Hypoallergenic Beef Filling for Tacos and Burritos

     There are a variety of ways for a beef filling to be contaminated with too much corn, depending how sensitive you are to it. If you are sensitive to corn-fed beef, use grass-fed. If you react to the corn-, soy- or whey-based coatings on the packages that broth comes in, make your own broth. (See Broth in the Glossary.) If you react to the small amounts of corn added as anti-caking agents to salt and spices, see Salt and Spices in the Glossary.

     Commercially prepared spice mixes, like other processed foods, are likely to contain corn products. The mixture of spices I recommend here is based on a recipe by Alton Brown.

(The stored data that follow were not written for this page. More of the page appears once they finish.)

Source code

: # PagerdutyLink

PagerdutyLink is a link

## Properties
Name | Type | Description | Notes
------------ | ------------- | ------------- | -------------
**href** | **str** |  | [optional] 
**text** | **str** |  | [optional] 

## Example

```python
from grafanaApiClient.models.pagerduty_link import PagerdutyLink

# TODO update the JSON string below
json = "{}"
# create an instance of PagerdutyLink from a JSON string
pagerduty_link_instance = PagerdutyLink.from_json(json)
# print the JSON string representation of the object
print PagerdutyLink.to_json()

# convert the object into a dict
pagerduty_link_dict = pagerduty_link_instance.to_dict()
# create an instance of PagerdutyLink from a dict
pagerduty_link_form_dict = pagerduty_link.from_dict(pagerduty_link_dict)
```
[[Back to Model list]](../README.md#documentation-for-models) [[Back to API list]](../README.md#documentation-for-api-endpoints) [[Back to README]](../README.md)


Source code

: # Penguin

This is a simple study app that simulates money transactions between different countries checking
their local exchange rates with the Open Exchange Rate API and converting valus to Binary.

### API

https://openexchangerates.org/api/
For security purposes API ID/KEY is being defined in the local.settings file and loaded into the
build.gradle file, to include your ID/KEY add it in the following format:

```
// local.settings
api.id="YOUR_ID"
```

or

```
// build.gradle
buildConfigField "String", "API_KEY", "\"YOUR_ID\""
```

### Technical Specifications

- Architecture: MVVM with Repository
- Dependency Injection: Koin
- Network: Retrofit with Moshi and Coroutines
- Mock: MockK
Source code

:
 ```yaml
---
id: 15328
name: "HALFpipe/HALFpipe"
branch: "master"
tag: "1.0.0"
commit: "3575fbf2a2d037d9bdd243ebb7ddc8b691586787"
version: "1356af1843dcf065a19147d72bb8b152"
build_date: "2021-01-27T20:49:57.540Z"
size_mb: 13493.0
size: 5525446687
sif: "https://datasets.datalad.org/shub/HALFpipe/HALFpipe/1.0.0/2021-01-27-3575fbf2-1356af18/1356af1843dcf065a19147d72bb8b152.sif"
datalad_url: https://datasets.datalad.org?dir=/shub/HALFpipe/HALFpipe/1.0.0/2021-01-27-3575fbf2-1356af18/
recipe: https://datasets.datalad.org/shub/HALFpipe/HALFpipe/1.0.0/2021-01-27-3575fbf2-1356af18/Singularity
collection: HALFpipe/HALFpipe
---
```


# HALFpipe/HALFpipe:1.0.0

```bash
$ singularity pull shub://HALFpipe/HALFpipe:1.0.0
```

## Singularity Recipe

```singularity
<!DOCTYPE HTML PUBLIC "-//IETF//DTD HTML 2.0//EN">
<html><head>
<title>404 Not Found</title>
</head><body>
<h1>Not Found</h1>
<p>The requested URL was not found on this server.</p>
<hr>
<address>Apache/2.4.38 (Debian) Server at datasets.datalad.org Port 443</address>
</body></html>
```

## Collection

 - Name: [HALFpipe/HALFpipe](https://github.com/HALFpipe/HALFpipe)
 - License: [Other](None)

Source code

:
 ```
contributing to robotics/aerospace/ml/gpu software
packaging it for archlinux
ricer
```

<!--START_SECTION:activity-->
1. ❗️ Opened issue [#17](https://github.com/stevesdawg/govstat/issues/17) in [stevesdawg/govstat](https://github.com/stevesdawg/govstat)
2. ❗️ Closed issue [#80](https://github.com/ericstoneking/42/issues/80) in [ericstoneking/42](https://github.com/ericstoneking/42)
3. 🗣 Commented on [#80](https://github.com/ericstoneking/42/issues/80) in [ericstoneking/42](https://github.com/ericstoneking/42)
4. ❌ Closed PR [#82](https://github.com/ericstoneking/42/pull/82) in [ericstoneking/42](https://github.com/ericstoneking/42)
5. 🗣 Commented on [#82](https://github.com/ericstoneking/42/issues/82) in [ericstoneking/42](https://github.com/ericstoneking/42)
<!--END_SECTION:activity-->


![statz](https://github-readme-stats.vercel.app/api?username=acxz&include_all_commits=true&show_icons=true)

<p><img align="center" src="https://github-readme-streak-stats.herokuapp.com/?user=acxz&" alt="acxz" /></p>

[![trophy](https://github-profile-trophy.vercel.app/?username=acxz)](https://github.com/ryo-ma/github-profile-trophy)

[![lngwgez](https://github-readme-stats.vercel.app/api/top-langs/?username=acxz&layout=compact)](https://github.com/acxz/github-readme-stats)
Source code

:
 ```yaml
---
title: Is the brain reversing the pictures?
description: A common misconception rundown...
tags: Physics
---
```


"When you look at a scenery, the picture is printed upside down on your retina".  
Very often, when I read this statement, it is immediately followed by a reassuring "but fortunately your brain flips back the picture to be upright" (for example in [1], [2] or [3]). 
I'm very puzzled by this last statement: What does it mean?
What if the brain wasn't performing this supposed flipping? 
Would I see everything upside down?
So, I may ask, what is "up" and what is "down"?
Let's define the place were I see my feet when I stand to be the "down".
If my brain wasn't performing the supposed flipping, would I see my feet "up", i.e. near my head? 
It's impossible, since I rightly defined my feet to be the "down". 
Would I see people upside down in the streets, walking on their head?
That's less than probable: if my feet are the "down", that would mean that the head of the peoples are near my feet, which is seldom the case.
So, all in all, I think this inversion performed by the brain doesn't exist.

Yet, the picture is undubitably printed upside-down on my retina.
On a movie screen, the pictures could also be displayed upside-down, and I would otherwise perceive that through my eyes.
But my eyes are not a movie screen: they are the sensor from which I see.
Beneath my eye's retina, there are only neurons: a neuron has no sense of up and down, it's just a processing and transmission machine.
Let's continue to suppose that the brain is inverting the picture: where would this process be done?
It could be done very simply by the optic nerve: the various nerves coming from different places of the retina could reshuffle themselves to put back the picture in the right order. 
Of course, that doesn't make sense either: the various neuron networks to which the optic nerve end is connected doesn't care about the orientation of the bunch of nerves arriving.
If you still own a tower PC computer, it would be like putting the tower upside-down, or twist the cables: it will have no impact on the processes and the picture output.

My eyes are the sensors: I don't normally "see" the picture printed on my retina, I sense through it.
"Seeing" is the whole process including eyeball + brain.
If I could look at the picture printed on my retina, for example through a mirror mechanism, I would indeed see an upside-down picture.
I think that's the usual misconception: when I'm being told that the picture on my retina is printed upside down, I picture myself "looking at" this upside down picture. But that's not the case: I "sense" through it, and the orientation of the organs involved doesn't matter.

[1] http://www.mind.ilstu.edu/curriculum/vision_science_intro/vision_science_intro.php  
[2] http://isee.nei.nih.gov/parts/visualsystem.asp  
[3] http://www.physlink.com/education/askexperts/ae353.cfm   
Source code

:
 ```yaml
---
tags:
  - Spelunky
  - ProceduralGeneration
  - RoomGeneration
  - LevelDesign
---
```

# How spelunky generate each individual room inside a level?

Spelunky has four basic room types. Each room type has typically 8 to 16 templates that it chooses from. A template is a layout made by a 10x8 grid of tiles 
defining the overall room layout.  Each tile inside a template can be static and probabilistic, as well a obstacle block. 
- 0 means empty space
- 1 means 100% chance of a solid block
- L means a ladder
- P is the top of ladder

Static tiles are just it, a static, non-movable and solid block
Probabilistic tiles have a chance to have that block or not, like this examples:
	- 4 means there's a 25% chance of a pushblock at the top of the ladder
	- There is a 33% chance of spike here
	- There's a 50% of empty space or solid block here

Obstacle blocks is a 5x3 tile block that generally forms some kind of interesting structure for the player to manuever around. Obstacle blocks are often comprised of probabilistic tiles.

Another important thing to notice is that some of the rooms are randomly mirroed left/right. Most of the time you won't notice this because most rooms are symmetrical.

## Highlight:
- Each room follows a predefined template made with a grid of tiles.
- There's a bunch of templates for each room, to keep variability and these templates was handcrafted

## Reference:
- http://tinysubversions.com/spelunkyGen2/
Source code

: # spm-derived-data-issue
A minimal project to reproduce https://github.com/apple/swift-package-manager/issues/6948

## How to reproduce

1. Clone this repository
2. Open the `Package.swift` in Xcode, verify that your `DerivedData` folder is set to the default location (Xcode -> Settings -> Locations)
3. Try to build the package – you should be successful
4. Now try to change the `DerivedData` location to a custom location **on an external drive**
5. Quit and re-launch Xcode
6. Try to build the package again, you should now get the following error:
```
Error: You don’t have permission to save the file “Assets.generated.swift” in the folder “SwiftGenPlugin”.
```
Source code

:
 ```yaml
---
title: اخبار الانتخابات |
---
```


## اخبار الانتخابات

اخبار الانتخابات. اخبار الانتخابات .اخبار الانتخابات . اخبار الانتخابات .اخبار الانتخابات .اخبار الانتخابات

     2 Tb. chili powder (See Spices in the Glossary)
     1 Tb. ground cumin 
(See Spices in the Glossary)
     2 tsp. tapioca starch
     2 tsp. salt (See Salt in the Glossary)
     1-1/2 tsp. smoked paprika 
(See Spices in the Glossary)
     1 tsp. ground coriander 
(See Spices in the Glossary)
     1/2 tsp. cayenne pepper 
(See Spices in the Glossary)
     2 Tb. oil (safflower oil, olive oil, bacon drippings, lard: See Oil in the 
     1 medium onion, chopped
     2-3 cloves garlic, minced
     1 pound ground beef 
     2/3 c. beef broth (See Broth in the Glossary)
     In a small bowl, stir together the chili powder, cumin, tapioca starch, salt, smoked paprika, coriander and cayenne. Set aside.

     Heat the oil and use it to fry the onion on medium until it is soft and translucent. Add the garlic and continue cooking for another minute, until it too is soft and translucent. Set aside.  
     Knead 1/3 c. cold water into the ground beef. This will help the beef to break apart better as you cook it.

     Cook the ground beef on medium heat, stirring frequently and breaking it up in the pan, until it is nicely browned. Add the spice mixture, the onion mixture and the beef broth. Bring to a boil and simmer, while stirring, until the filling is heated through and somewhat thickened.